1. INFER the approach

• The equation looks quadratic on the left but has mixed terms on the right
• Strategy: Expand the perfect square, then simplify to see what type of equation we actually have
• This will reveal the true number of solutions

2. SIMPLIFY by expanding the perfect square

• Given: \(\mathrm{(x + 4)^2 = x^2 + 2x + 16}\)
• Apply \(\mathrm{(a + b)^2 = a^2 + 2ab + b^2}\):
  \(\mathrm{(x + 4)^2 = x^2 + 2(x)(4) + 4^2 = x^2 + 8x + 16}\)
• Equation becomes: \(\mathrm{x^2 + 8x + 16 = x^2 + 2x + 16}\)
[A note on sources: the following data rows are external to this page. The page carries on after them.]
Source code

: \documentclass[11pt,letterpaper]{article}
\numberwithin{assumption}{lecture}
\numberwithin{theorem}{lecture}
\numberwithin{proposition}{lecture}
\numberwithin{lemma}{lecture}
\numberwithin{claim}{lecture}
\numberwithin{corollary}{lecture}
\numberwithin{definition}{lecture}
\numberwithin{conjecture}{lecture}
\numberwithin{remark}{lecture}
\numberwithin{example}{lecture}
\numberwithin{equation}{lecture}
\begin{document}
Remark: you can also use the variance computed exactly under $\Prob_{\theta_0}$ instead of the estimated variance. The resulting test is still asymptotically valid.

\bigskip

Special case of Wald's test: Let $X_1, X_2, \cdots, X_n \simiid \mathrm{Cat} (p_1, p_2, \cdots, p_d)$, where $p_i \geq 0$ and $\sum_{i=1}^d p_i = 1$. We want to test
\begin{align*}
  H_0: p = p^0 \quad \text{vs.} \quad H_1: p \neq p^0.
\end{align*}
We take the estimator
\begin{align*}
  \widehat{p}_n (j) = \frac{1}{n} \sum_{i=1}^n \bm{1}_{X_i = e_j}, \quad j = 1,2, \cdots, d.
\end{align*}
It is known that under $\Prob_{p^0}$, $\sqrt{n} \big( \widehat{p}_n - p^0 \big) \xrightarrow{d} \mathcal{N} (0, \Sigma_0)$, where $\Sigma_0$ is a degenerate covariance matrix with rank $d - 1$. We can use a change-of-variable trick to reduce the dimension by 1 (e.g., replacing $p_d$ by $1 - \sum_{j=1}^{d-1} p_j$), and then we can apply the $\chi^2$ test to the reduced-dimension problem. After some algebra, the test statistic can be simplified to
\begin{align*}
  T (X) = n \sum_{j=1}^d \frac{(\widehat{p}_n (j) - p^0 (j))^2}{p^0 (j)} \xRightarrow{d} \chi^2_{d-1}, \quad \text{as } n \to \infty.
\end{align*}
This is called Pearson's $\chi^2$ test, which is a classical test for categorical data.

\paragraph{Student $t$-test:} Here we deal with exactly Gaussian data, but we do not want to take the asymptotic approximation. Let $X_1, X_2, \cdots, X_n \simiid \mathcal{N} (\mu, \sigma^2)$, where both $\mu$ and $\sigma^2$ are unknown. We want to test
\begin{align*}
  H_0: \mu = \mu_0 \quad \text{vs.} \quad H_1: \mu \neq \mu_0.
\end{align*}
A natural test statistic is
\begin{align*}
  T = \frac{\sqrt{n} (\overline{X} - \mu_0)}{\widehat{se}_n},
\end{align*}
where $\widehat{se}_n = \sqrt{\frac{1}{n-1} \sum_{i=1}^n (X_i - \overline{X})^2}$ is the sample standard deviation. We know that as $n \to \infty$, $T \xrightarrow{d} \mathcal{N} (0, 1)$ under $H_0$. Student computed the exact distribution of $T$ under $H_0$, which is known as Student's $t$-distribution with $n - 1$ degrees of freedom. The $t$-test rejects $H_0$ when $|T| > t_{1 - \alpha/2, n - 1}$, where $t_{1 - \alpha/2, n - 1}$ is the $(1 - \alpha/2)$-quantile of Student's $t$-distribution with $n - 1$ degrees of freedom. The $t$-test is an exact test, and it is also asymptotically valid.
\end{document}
3. SIMPLIFY by eliminating like terms

• Subtract \(\mathrm{x^2}\) from both sides: \(\mathrm{8x + 16 = 2x + 16}\)
• Subtract 16 from both sides: \(\mathrm{8x = 2x}\)
• Subtract \(\mathrm{2x}\) from both sides: \(\mathrm{6x = 0}\)
• Divide by 6: \(\mathrm{x = 0}\)

4. INFER the number of solutions

• We get exactly one value: \(\mathrm{x = 0}\)
• This means the equation has exactly one solution

Answer: B - Exactly one

Why Students Usually Falter on This Problem

Most Common Error Path:

Weak SIMPLIFY execution: Students incorrectly expand \(\mathrm{(x + 4)^2}\)

Many students remember the perfect square formula incompletely and write:
\(\mathrm{(x + 4)^2 = x^2 + 4x + 16}\) (missing the factor of 2 in the middle term)
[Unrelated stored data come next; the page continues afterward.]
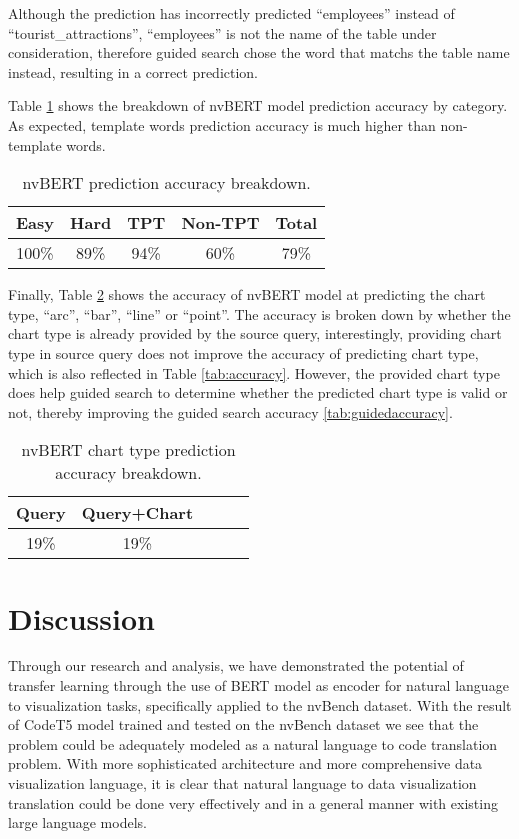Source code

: \documentclass[
	a4paper, %
	10pt, %
	unnumberedsections, %
	twoside, %
]{t0003}
\begin{document}
Although the prediction has incorrectly predicted ``employees'' instead of ``tourist\_attractions'', ``employees'' is not the name of the table under consideration, therefore guided search chose the word that matchs the table name instead, resulting in a correct prediction.

Table \ref{tab:accuracybreakdown} shows the breakdown of nvBERT model prediction accuracy by category. As expected, template words prediction accuracy is much higher than non-template words.  

\begin{table}
	\caption{nvBERT prediction accuracy breakdown.}
	\centering
	\begin{tabular}{ccccc }
		\toprule
		Easy & Hard & TPT & Non-TPT & Total  \\
		\midrule
		100\% & 89\% & 94\% & 60\% & 79\% \\
		\bottomrule
	\end{tabular}
	\label{tab:accuracybreakdown}
\end{table}

Finally, Table \ref{tab:chartaccuracy} shows the accuracy of nvBERT model at predicting the chart type, ``arc'', ``bar'', ``line'' or ``point''. The accuracy is broken down by whether the chart type is already provided by the source query, interestingly, providing chart type in source query does not improve the accuracy of predicting chart type, which is also reflected in Table \ref{tab:accuracy}. However, the provided chart type does help guided search to determine whether the predicted chart type is valid or not, thereby improving the guided search accuracy \ref{tab:guidedaccuracy}.

\begin{table}
	\caption{nvBERT chart type prediction accuracy breakdown.}
	\centering
	\begin{tabular}{ccccc}
		\toprule
		Query & Query+Chart  \\
		\midrule
		19\% & 19\% \\
		\bottomrule
	\end{tabular}
	\label{tab:chartaccuracy}
\end{table}

\section{Discussion}

Through our research and analysis, we have demonstrated the potential of transfer learning through the use of BERT model as encoder for natural language to visualization tasks, specifically applied to the nvBench dataset. With the result of CodeT5 model trained and tested on the nvBench dataset we see that the problem could be adequately modeled as a natural language to code translation problem. With more sophisticated architecture and more comprehensive data visualization language, it is clear that natural language to data visualization translation could be done very effectively and in a general manner with existing large language models.
\end{document}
This leads to: \(\mathrm{x^2 + 4x + 16 = x^2 + 2x + 16}\)
Simplifying: \(\mathrm{4x = 2x}\), so \(\mathrm{2x = 0}\), giving \(\mathrm{x = 0}\)
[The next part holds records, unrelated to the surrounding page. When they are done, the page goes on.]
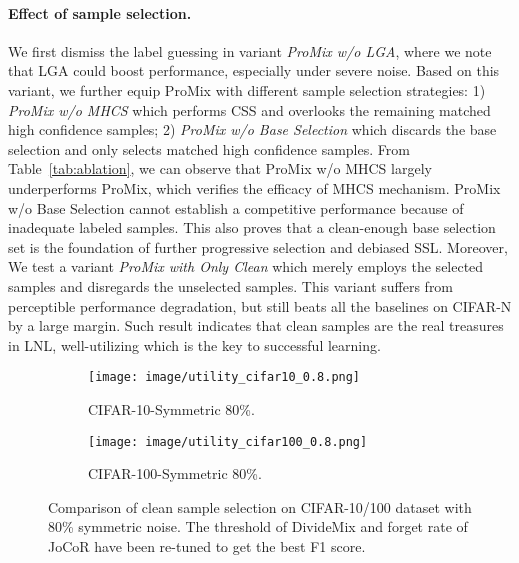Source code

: \documentclass{article}
\begin{document}
\paragraph{Effect of sample selection.}
We first dismiss the label guessing in variant \emph{ProMix w/o LGA}, where we note that LGA could boost performance, especially under severe noise. Based on this variant, we further equip ProMix with different sample selection strategies:  1) \emph{ProMix w/o MHCS} which performs CSS and overlooks the remaining matched high confidence samples; 2) \emph{ProMix w/o Base Selection} which discards the base selection and only selects matched high confidence samples. From Table~\ref{tab:ablation}, we can observe that ProMix w/o MHCS largely underperforms ProMix, which verifies the efficacy of MHCS mechanism. ProMix w/o Base Selection cannot establish a competitive performance because of inadequate labeled samples. This also proves that a clean-enough base selection set is the foundation of further progressive selection and debiased SSL. Moreover, We test a variant \emph{ProMix with Only Clean} which merely employs the selected samples and disregards the unselected samples. This variant suffers from perceptible performance degradation, but still beats all the baselines on CIFAR-N by a large margin. Such result indicates that clean samples are the real treasures in LNL, well-utilizing which is the key to successful learning.



\begin{figure}[t]
     \centering 
     \begin{subfigure}{0.49\linewidth}
         \texttt{[image: image/utility\_cifar10\_0.8.png]}
         \caption{CIFAR-10-Symmetric 80\%.}
     \end{subfigure}
     \hfill
     \begin{subfigure}{0.49\linewidth}
         \texttt{[image: image/utility\_cifar100\_0.8.png]}
         \caption{CIFAR-100-Symmetric 80\%.}
     \end{subfigure}
     \caption{Comparison of clean sample selection on CIFAR-10/100 dataset with 80\% symmetric noise. The threshold of DivideMix and forget rate of JoCoR have been re-tuned to get the best F1 score.}
     \label{fig:utility}
\end{figure}
\end{document}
While they still get \(\mathrm{x = 0}\), they might doubt their work or make additional errors, potentially leading to confusion and guessing.

Second Most Common Error:

Poor INFER reasoning: Students don't recognize this simplifies to a linear equation

Some students see the \(\mathrm{x^2}\) terms on both sides and assume this must be a quadratic equation with either zero or two solutions. They might try to force a quadratic formula approach or assume there should be two solutions because it "looks quadratic."

This leads them to select Choice C (Exactly two) based on the misconception that equations with \(\mathrm{x^2}\) terms always have two solutions.

The Bottom Line:

This problem tests whether students can see through the apparent complexity of a quadratic-looking equation to recognize that systematic simplification reveals a simple linear equation with exactly one solution.